Upon arriving home after an exhausting day of work, acquiring an afternoon snack occasionally becomes a quest of epic proportions. The pantry is laid open and thoroughly ransacked. Echoes of Weird Al Yankovic’s “Living in the Fridge” can be heard in the cold, dark, forgotten crevasses of the refrigerator as it coughs up GladWare sarcophagi of moldy leftovers from days gone by. A twinge of excitement at finding the Holy Grail in the form of unmolested munchies still in their store-bought container quickly dissipates upon further discovery of a familiar phrase stamped in black—“BEST IF USED BY”—followed by a date which seems like a distant memory. And into the garbage it goes…
Looking at the bulging reinforced plastic trash bag, which by now almost overflows with over half of the once edible contents of the kitchen, a curious observer could easily be forgiven for pondering how much food is wasted in an average household on a yearly basis. How much money, which could be used to pay utility bills and buy Christmas gifts, has been lost in purchasing items to place in the pantry only to eventually forward them to a nearby landfill? Rescued from their untimely demise, how many third-world countries worth of starving children could these abandoned morsels satiate, if only we were better managers of one of life’s essential assets: food?
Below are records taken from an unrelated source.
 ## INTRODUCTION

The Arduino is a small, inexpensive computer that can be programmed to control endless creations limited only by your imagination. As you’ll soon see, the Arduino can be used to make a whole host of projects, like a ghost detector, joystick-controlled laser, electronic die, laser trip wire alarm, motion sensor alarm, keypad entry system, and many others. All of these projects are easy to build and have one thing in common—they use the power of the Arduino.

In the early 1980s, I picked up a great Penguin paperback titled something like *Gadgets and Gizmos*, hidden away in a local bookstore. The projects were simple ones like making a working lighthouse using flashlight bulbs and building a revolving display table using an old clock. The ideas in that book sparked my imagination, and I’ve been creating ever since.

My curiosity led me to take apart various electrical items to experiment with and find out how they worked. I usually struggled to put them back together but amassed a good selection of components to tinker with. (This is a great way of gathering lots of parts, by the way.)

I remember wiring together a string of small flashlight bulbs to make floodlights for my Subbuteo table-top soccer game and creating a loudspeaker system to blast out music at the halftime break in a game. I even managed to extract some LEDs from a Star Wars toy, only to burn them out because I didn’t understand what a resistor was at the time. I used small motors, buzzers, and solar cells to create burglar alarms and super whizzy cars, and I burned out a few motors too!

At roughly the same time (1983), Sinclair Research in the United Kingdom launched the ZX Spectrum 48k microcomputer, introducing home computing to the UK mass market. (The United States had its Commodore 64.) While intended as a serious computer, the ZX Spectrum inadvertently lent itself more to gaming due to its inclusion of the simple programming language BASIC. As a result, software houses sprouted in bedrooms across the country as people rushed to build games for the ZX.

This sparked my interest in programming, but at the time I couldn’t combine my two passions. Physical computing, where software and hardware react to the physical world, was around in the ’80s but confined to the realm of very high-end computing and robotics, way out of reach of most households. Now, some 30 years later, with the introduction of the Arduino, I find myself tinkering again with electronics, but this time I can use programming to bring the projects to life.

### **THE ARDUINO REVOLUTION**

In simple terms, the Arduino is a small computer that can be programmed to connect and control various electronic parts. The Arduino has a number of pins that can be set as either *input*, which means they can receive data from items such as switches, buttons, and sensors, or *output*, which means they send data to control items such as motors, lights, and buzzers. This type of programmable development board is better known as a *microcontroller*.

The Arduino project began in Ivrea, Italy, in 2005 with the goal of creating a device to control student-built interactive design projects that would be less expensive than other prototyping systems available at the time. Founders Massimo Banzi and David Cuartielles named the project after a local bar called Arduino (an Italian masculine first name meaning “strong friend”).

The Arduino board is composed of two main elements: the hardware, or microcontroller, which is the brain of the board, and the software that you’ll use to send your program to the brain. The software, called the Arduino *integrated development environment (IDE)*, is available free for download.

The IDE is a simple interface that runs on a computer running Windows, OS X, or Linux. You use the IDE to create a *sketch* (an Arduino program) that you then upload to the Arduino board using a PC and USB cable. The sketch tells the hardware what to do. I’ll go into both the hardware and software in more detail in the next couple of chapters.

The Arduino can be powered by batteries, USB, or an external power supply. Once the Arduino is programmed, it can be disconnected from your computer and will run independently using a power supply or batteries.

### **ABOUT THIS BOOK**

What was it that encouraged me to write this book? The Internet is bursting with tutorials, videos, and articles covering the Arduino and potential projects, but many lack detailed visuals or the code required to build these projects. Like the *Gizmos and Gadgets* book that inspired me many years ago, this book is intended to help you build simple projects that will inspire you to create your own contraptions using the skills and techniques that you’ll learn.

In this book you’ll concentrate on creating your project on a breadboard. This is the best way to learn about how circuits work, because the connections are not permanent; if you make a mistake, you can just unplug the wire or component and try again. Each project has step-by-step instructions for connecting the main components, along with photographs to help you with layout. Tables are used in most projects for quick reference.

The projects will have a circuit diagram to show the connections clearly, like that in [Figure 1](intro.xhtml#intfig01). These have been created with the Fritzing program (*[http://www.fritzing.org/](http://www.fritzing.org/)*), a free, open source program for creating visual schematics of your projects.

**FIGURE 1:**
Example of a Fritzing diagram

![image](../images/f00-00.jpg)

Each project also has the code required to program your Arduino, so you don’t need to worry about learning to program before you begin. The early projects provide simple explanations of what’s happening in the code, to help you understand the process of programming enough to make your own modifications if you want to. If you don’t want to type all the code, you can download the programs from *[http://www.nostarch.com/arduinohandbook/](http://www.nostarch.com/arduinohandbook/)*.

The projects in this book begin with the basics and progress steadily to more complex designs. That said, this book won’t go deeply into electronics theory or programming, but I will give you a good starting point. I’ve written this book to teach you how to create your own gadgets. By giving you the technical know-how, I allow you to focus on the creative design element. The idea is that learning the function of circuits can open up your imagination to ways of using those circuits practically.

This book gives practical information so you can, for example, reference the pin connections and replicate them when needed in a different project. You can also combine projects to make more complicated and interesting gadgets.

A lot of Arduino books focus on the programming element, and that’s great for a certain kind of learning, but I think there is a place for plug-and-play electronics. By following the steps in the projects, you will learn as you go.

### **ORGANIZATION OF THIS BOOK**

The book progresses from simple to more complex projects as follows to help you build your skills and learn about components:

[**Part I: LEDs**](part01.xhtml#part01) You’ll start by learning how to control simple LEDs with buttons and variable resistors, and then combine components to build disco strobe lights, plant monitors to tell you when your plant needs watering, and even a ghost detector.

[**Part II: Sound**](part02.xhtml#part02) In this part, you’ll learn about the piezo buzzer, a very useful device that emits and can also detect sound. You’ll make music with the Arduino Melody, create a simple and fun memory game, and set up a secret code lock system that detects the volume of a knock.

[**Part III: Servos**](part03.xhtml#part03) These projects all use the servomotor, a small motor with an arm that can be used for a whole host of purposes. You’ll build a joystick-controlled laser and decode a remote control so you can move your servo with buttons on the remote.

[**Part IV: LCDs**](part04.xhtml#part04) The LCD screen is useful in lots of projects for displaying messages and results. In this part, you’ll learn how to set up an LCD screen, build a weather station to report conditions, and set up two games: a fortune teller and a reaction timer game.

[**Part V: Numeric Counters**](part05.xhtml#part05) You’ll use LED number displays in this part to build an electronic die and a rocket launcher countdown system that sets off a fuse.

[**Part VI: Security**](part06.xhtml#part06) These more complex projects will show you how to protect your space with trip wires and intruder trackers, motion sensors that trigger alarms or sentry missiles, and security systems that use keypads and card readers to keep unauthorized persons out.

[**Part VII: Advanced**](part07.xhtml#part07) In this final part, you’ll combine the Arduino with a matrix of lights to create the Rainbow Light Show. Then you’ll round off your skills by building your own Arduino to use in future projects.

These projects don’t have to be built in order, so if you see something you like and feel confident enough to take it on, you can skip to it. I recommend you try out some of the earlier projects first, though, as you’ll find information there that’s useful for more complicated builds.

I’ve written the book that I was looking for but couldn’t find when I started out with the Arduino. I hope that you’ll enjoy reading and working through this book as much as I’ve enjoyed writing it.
Expiration Dates and Food Waste
Melodrama aside, food waste is a genuine problem, and misunderstanding the dates on food packaging is a significant factor. A Time magazine article by Alexandra Sifferlin claims that over 90% of Americans throw away food based on expiration dates printed on the packaging, thus contributing to over 40% of the nation’s food supply being thrown away each year. These numbers are attributed to a report co-authored by Havard Law School’s Food Law and Policy Clinic and the Natural Resources Defense Council. Eggs and boxed macaroni and cheese are two examples given by Sifferlin in a related article, “Is Your Food Expired? Don’t Be So Quick to Toss It,” of foods that can be enjoyed well past the dates printed on their containers.
Additionally, dates on food packaging preceded by the words “USE BY’ and “BEST BY” are decided upon by the food manufacturer as a best guess of a product’s peak freshness. Neither phrase is intended to indicate the date a product becomes inedible. Dates on packaging preceded by the words “SELL BY” are not intended by the manufacturer to influence consumers at all. They are used to help guide stores in rotating their products for maximum shelf life after the products have been purchased.
Dates on food packaging do not indicate when a product spoils; however, over 40% of the food supply in the United States is thrown away each year, largely because of confusion over these dates. Many foods, especially those that do not require refrigeration, can be enjoyed well past the dates printed on their packaging. Therefore, food should not be discarded solely due to having expired dates on their labels.